Despite the banner proclaiming that the writer “won’t hide behind an alias” I couldn’t figure out the blogger’s name; his alias is Feisty – or based on the URL, is it perhaps Feisty Geek? – but he sure brings up a good point in his “DWI Hypothetical”.

The hypo assumes that Joe Blow gets stopped by the police while driving, investigated for DWI, refuses (politely, we hope) to do any of the proffered field sobriety tests, and then, after being arrested is asked whether or not he wants to take a breath test:

The officer then asks Joe to take a breath test for intoxication.  Joe’s thinks for a moment, and responds:

Joe: Am I under arrest?

Officer: Yes

Joe: Do I have the right to remain silent?

Officer: Yes

Joe: Do I have the right to an attorney before I answer any questions?

Officer: Yes

Joe: Well, I now invoke my right to remain silent and to have an attorney before answering any questions.

Officer: Will you submit to a breath test?

Joe: Officer, that sounds like a question. I have already said that I invoke my right to counsel before answering any questions.

Officer: Huh?

Great hypothetical, and we can see where the lay-legal reasoning is leading us. Heck, it’s where the legal-legal reasoning leads me too.

If I’m under arrest, and I now have the right not to answer any questions without an attorney present, I probably shouldn’t answer questions without legal advice. Especially questions like “Will you take the breath test?”

Sounds like this is exactly the situation where I should consult a lawyer familiar with DWI procedures. Feisty continues and takes a stab at answering his own hypothetical question:

If you don’t refuse the test, but instead just refuse to answer the officer’s question as to whether you will take the test, that might not pass muster as a refusal, particularly when you’ve invoked your constitutional rights as the basis for not answering the question.

Anyone know if this might work?

Unfortunately, at least in Texas, there is caselaw directly on point that is not favorable to this position, at least from the DWI suspect’s standpoint. A refusal to answer the question at all is “taken as” or “deemed to be” a refusal. And that will hold up in an ALR hearing. And on appeal.

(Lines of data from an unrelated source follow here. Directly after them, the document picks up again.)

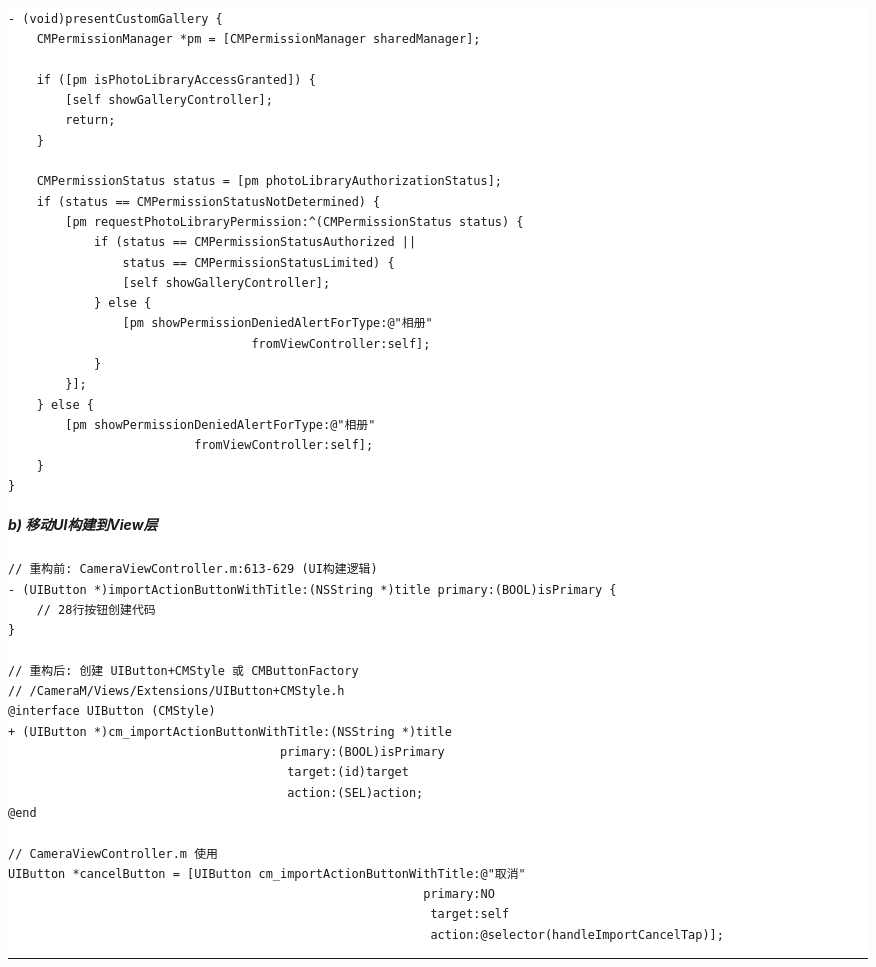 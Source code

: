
 ```objc
- (void)presentCustomGallery {
    CMPermissionManager *pm = [CMPermissionManager sharedManager];

    if ([pm isPhotoLibraryAccessGranted]) {
        [self showGalleryController];
        return;
    }

    CMPermissionStatus status = [pm photoLibraryAuthorizationStatus];
    if (status == CMPermissionStatusNotDetermined) {
        [pm requestPhotoLibraryPermission:^(CMPermissionStatus status) {
            if (status == CMPermissionStatusAuthorized ||
                status == CMPermissionStatusLimited) {
                [self showGalleryController];
            } else {
                [pm showPermissionDeniedAlertForType:@"相册"
                                  fromViewController:self];
            }
        }];
    } else {
        [pm showPermissionDeniedAlertForType:@"相册"
                          fromViewController:self];
    }
}
```

##### b) 移动UI构建到View层
```objc
// 重构前: CameraViewController.m:613-629 (UI构建逻辑)
- (UIButton *)importActionButtonWithTitle:(NSString *)title primary:(BOOL)isPrimary {
    // 28行按钮创建代码
}

// 重构后: 创建 UIButton+CMStyle 或 CMButtonFactory
// /CameraM/Views/Extensions/UIButton+CMStyle.h
@interface UIButton (CMStyle)
+ (UIButton *)cm_importActionButtonWithTitle:(NSString *)title
                                      primary:(BOOL)isPrimary
                                       target:(id)target
                                       action:(SEL)action;
@end

// CameraViewController.m 使用
UIButton *cancelButton = [UIButton cm_importActionButtonWithTitle:@"取消"
                                                          primary:NO
                                                           target:self
                                                           action:@selector(handleImportCancelTap)];
```

---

Alas our Joe Blow is tagged with a 180 day No-Blow ALR refusal driver’s license suspension. Well, 180 days… assuming it’s a first time DWI. There’s a potential enhancement to a full two years if our hero has a prior alcohol related contact.

But Feisty hits the nail on the head with his last observation:

Obviously, anyone coherent enough to go through that conversation without slipping up probably isn’t that intoxicated, even though they might blow a .08 if they tested.

Exactly. The DIC-24 Statutory Warning reads “If you refuse to give a specimen, that refusal may be admissible in a subsequent prosecution.” The intent is to blackmail the suspect into giving a sample.

But in fact, as Feisty points out, it’s just as easily evidence that you are not intoxicated.